▶ **TASK PROMPT**
Check each line of the material for the string "помилку", and copy the lines that have it.

MATERIAL TO PROCESS below:

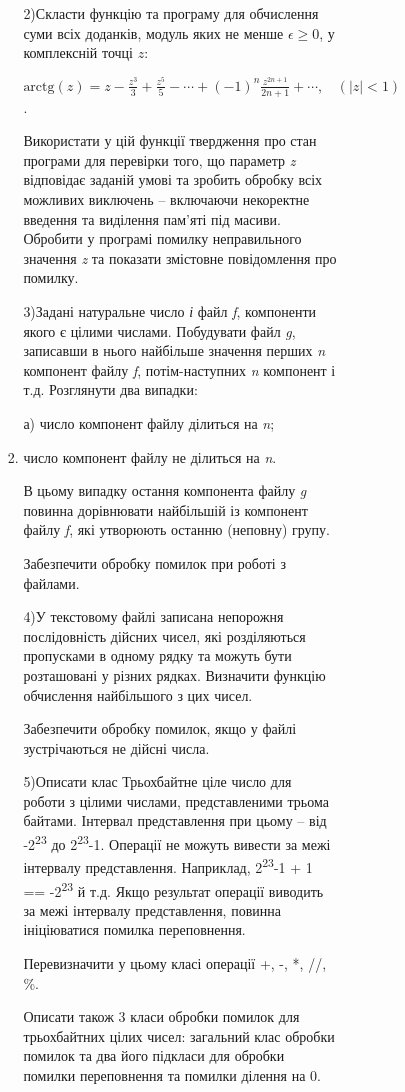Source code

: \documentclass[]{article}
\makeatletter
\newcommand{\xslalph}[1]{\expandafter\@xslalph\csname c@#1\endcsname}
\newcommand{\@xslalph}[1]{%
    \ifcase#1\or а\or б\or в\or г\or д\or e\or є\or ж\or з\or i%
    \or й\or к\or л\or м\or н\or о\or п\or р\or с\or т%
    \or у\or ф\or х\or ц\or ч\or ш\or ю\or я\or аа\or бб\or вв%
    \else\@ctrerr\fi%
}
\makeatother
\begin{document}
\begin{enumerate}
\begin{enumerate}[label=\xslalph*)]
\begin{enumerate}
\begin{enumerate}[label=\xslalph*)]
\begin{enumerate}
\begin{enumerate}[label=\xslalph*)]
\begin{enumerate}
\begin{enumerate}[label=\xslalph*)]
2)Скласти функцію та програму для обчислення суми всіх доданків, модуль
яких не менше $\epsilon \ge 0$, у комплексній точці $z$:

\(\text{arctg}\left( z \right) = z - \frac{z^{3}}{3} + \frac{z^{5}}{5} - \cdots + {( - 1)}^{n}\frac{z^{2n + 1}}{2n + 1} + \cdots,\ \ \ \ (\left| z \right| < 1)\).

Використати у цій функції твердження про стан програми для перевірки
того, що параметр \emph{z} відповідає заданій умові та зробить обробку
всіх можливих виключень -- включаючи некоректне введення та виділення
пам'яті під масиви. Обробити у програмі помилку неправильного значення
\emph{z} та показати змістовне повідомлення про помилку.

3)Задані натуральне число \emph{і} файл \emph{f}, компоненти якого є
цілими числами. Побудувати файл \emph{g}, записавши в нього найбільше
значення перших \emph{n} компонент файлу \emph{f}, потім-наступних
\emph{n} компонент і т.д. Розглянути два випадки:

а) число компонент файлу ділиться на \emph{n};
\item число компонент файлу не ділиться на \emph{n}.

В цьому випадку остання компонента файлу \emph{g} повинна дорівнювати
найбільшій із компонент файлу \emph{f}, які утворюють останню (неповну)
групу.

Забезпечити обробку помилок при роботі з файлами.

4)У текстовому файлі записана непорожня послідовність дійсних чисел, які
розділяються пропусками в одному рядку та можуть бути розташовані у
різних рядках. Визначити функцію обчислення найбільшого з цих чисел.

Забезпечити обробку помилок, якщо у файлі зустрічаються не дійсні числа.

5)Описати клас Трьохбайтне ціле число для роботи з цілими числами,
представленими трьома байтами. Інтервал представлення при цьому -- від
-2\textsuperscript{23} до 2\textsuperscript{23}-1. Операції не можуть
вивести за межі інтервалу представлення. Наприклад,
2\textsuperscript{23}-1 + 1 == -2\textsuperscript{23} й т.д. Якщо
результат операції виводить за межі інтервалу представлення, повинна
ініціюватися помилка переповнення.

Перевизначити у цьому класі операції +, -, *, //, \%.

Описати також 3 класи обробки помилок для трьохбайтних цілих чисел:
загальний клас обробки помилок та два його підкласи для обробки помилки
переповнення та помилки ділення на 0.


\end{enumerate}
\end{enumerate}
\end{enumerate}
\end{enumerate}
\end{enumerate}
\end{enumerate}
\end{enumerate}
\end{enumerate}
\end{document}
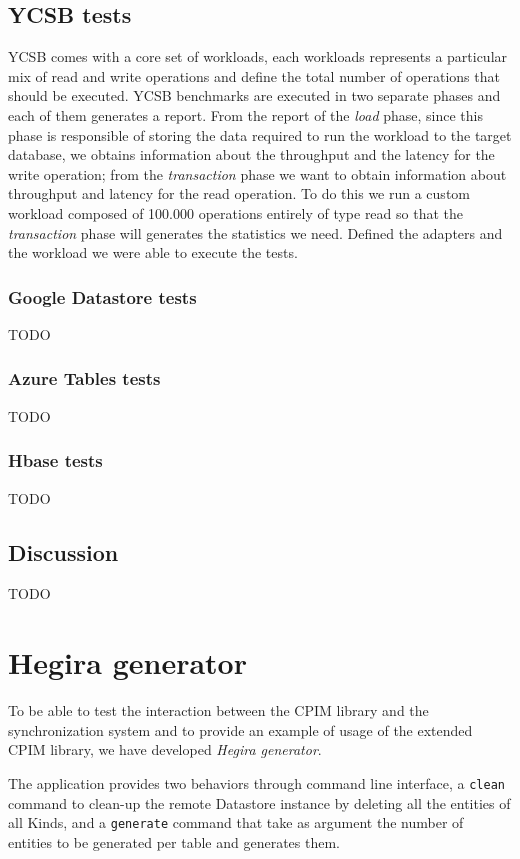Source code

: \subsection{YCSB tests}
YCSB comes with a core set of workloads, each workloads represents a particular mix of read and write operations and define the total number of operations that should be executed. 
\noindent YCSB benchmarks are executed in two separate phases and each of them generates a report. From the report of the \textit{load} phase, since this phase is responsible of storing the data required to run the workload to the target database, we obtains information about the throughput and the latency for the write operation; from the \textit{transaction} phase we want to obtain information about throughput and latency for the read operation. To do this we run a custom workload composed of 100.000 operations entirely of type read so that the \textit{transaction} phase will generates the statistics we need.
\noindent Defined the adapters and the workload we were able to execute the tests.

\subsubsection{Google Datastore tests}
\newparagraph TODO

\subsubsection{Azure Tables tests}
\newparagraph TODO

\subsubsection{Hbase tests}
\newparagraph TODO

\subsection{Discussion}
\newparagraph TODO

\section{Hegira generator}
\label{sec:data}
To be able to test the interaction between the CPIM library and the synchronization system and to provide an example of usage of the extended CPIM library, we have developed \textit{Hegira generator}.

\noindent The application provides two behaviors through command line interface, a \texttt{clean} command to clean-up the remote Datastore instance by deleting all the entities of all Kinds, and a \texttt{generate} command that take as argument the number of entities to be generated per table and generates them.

End of MATERIAL TO PROCESS.
MATERIAL TO PROCESS below:

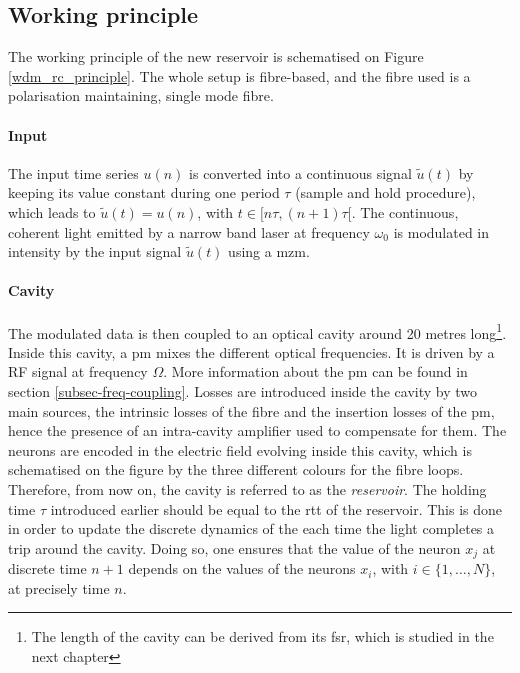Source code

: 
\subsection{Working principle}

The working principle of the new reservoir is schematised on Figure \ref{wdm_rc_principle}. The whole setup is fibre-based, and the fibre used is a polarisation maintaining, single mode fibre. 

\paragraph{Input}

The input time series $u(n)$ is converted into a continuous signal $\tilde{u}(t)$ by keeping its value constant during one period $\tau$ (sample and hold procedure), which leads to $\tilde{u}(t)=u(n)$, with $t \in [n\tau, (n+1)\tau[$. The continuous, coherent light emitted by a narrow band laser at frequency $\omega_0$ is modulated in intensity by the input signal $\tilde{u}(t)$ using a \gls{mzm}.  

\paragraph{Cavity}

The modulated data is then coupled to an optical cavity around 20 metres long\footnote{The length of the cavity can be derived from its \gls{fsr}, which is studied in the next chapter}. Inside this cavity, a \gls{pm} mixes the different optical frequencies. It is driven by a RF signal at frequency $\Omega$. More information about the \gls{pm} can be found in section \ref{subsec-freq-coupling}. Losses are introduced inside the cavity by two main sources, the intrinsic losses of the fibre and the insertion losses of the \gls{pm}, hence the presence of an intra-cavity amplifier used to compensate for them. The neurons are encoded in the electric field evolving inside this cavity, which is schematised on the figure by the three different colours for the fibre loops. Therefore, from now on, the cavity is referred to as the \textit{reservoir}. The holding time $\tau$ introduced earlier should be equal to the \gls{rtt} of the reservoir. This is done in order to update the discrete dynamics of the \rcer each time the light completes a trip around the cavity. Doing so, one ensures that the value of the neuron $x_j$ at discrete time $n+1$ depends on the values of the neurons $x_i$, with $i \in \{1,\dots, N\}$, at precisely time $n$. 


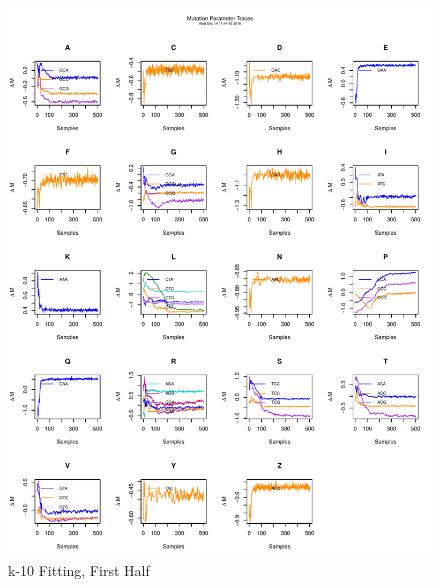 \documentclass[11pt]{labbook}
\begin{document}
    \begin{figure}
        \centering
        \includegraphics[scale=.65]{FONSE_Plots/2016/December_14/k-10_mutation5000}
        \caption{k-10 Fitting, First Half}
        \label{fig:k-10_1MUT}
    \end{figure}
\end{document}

End of MATERIAL TO PROCESS.

▶ **ANSWER TO THE PROBLEM**
пам'яті під масиви. Обробити у програмі помилку неправильного значення
\emph{z} та показати змістовне повідомлення про помилку.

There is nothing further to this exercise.